START EXTRACTED DATA
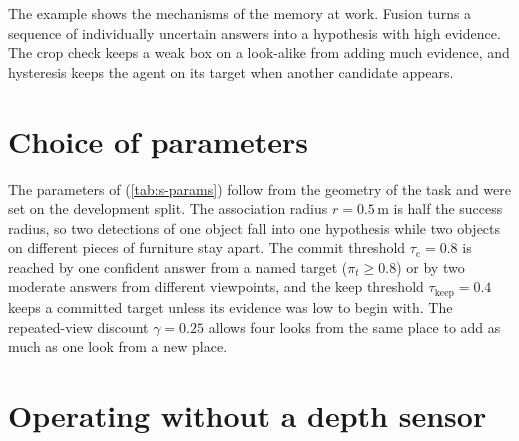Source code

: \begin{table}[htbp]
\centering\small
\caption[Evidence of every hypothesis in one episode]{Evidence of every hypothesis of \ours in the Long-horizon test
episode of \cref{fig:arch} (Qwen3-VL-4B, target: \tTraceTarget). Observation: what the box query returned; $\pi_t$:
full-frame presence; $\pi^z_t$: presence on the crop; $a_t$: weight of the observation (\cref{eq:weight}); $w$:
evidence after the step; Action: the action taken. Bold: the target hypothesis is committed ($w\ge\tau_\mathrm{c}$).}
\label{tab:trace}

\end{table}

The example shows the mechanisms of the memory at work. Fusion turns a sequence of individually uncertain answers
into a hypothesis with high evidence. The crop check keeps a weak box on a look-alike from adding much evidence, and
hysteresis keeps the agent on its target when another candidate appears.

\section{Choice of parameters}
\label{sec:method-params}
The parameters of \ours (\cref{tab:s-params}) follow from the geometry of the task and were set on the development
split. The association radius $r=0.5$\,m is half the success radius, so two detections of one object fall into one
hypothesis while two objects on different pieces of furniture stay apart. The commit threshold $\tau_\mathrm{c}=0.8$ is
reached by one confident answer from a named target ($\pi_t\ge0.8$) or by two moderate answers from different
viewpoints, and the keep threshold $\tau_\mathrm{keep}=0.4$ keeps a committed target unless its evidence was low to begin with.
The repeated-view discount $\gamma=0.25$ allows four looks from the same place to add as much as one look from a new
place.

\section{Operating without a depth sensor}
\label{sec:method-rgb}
END EXTRACTED DATA
START EXTRACTED DATA
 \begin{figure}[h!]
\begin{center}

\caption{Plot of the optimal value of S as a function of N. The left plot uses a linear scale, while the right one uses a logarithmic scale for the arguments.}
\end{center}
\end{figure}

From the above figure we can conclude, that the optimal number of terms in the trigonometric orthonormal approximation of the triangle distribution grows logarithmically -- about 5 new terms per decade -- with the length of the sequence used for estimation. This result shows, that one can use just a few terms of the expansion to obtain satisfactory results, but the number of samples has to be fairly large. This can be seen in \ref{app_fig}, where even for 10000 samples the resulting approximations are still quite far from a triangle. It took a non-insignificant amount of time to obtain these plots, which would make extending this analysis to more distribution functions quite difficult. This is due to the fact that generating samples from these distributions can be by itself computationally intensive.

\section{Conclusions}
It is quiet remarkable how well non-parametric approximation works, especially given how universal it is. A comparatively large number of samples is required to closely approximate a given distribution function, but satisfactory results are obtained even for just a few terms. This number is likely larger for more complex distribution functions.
END EXTRACTED DATA
## WHAT YOU SHOULD DO
Work out how many lines in the records contain the word "hypothesis", and give that number by itself.

## RESPONSE TO THE TASK
4